→ PROBLEM TO SOLVE
Each record below must be retyped exactly, with nothing left out.

BEGIN

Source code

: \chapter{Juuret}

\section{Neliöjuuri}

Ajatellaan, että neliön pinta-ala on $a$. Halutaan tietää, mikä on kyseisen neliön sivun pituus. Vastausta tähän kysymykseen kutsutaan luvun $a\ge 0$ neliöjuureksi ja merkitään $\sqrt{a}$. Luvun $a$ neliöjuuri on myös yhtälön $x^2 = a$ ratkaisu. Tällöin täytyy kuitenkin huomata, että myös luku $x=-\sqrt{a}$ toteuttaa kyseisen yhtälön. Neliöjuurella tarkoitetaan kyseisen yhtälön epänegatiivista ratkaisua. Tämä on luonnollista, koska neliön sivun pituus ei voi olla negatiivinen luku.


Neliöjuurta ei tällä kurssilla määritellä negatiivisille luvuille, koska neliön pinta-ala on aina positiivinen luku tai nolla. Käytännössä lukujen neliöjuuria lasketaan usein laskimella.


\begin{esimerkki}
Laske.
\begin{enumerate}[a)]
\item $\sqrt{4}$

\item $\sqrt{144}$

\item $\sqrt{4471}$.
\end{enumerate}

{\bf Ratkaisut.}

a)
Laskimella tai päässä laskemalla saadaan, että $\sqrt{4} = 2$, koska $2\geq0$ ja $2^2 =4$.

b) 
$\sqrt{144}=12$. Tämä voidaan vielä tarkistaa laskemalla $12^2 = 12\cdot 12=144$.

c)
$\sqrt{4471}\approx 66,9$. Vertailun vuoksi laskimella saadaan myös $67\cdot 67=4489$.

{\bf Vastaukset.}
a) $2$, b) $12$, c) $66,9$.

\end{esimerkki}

END

→ SOLUTION TO THIS EXERCISE
Source code

: \chapter{Juuret}

\section{Neliöjuuri}

Ajatellaan, että neliön pinta-ala on $a$. Halutaan tietää, mikä on kyseisen neliön sivun pituus. Vastausta tähän kysymykseen kutsutaan luvun $a\ge 0$ neliöjuureksi ja merkitään $\sqrt{a}$. Luvun $a$ neliöjuuri on myös yhtälön $x^2 = a$ ratkaisu. Tällöin täytyy kuitenkin huomata, että myös luku $x=-\sqrt{a}$ toteuttaa kyseisen yhtälön. Neliöjuurella tarkoitetaan kyseisen yhtälön epänegatiivista ratkaisua. Tämä on luonnollista, koska neliön sivun pituus ei voi olla negatiivinen luku.


Neliöjuurta ei tällä kurssilla määritellä negatiivisille luvuille, koska neliön pinta-ala on aina positiivinen luku tai nolla. Käytännössä lukujen neliöjuuria lasketaan usein laskimella.


\begin{esimerkki}
Laske.
\begin{enumerate}[a)]
\item $\sqrt{4}$

\item $\sqrt{144}$

\item $\sqrt{4471}$.
\end{enumerate}

{\bf Ratkaisut.}

a)
Laskimella tai päässä laskemalla saadaan, että $\sqrt{4} = 2$, koska $2\geq0$ ja $2^2 =4$.

b) 
$\sqrt{144}=12$. Tämä voidaan vielä tarkistaa laskemalla $12^2 = 12\cdot 12=144$.

c)
$\sqrt{4471}\approx 66,9$. Vertailun vuoksi laskimella saadaan myös $67\cdot 67=4489$.

{\bf Vastaukset.}
a) $2$, b) $12$, c) $66,9$.

\end{esimerkki}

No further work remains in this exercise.